Aim of the exercise: Leave the images aside and output every entry exactly.

Records shown:
**********

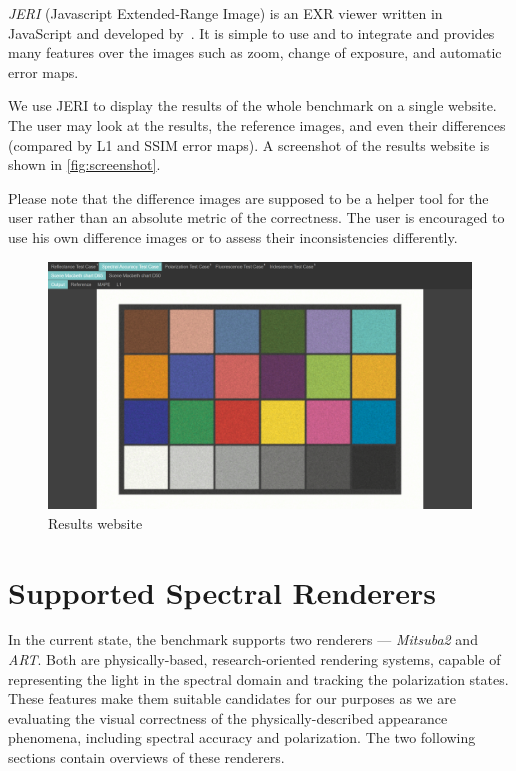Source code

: \emph{JERI} (Javascript Extended-Range Image) is an EXR viewer written in \\JavaScript and developed by~\citet{jeriWeb}. It is simple to use and to integrate and provides many features over the images such as zoom, change of exposure, and automatic error maps.

We use JERI to display the results of the whole benchmark on a single website. The user may look at the results, the reference images, and even their differences (compared by L1 and SSIM error maps). A screenshot of the results website is shown in \autoref{fig:screenshot}.

Please note that the difference images are supposed to be a helper tool for the user rather than an absolute metric of the correctness. The user is encouraged to use his own difference images or to assess their inconsistencies differently.

\begin{figure}
	\centering
	\includegraphics[width=\linewidth]{img/screenshot.png}
	\caption{Results website}
	\label{fig:screenshot}
\end{figure}

\section{Supported Spectral Renderers}

In the current state, the benchmark supports two renderers --- \emph{Mitsuba2} and \emph{ART}. Both are physically-based, research-oriented rendering systems, capable of representing the light in the spectral domain and tracking the polarization states. These features make them suitable candidates for our purposes as we are evaluating the visual correctness of the physically-described appearance phenomena, including spectral accuracy and polarization. The two following sections contain overviews of these renderers.

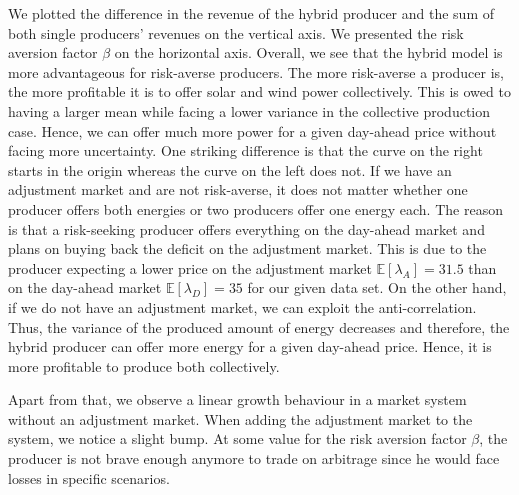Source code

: We plotted the difference in the revenue of the hybrid producer and the sum of both single producers' revenues on the vertical axis. We presented the risk aversion factor $\beta$ on the horizontal axis. Overall, we see that the hybrid model is more advantageous for risk-averse producers. The more risk-averse a producer is, the more profitable it is to offer solar and wind power collectively. This is owed to having a larger mean while facing a lower variance in the collective production case. Hence, we can offer much more power for a given day-ahead price without facing more uncertainty. One striking difference is that the curve on the right starts in the origin whereas the curve on the left does not. If we have an adjustment market and are not risk-averse, it does not matter whether one producer offers both energies or two producers offer one energy each. The reason is that a risk-seeking producer offers everything on the day-ahead market and plans on buying back the deficit on the adjustment market. This is due to the producer expecting a lower price on the adjustment market $\mathbb{E}[\lambda_A]=31.5$ than on the day-ahead market $\mathbb{E}[\lambda_D]=35$ for our given data set.
On the other hand, if we do not have an adjustment market, we can exploit the anti-correlation. Thus, the variance of the produced amount of energy decreases and therefore, the hybrid producer can offer more energy for a given day-ahead price. Hence, it is more profitable to produce both collectively. 

Apart from that, we observe a linear growth behaviour in a market system without an adjustment market. When adding the adjustment market to the system, we notice a slight bump. At some value for the risk aversion factor $\beta$, the producer is not brave enough anymore to trade on arbitrage since he would face losses in specific scenarios.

**********

Response to the task:
Source code

: \emph{JERI} (Javascript Extended-Range Image) is an EXR viewer written in \\JavaScript and developed by~\citet{jeriWeb}. It is simple to use and to integrate and provides many features over the images such as zoom, change of exposure, and automatic error maps.

We use JERI to display the results of the whole benchmark on a single website. The user may look at the results, the reference images, and even their differences (compared by L1 and SSIM error maps). A screenshot of the results website is shown in \autoref{fig:screenshot}.

Please note that the difference images are supposed to be a helper tool for the user rather than an absolute metric of the correctness. The user is encouraged to use his own difference images or to assess their inconsistencies differently.

\begin{figure}
	\centering
	\includegraphics[width=\linewidth]{img/screenshot.png}
	\caption{Results website}
	\label{fig:screenshot}
\end{figure}

\section{Supported Spectral Renderers}

In the current state, the benchmark supports two renderers --- \emph{Mitsuba2} and \emph{ART}. Both are physically-based, research-oriented rendering systems, capable of representing the light in the spectral domain and tracking the polarization states. These features make them suitable candidates for our purposes as we are evaluating the visual correctness of the physically-described appearance phenomena, including spectral accuracy and polarization. The two following sections contain overviews of these renderers.

Source code

: We plotted the difference in the revenue of the hybrid producer and the sum of both single producers' revenues on the vertical axis. We presented the risk aversion factor $\beta$ on the horizontal axis. Overall, we see that the hybrid model is more advantageous for risk-averse producers. The more risk-averse a producer is, the more profitable it is to offer solar and wind power collectively. This is owed to having a larger mean while facing a lower variance in the collective production case. Hence, we can offer much more power for a given day-ahead price without facing more uncertainty. One striking difference is that the curve on the right starts in the origin whereas the curve on the left does not. If we have an adjustment market and are not risk-averse, it does not matter whether one producer offers both energies or two producers offer one energy each. The reason is that a risk-seeking producer offers everything on the day-ahead market and plans on buying back the deficit on the adjustment market. This is due to the producer expecting a lower price on the adjustment market $\mathbb{E}[\lambda_A]=31.5$ than on the day-ahead market $\mathbb{E}[\lambda_D]=35$ for our given data set.
On the other hand, if we do not have an adjustment market, we can exploit the anti-correlation. Thus, the variance of the produced amount of energy decreases and therefore, the hybrid producer can offer more energy for a given day-ahead price. Hence, it is more profitable to produce both collectively. 

Apart from that, we observe a linear growth behaviour in a market system without an adjustment market. When adding the adjustment market to the system, we notice a slight bump. At some value for the risk aversion factor $\beta$, the producer is not brave enough anymore to trade on arbitrage since he would face losses in specific scenarios.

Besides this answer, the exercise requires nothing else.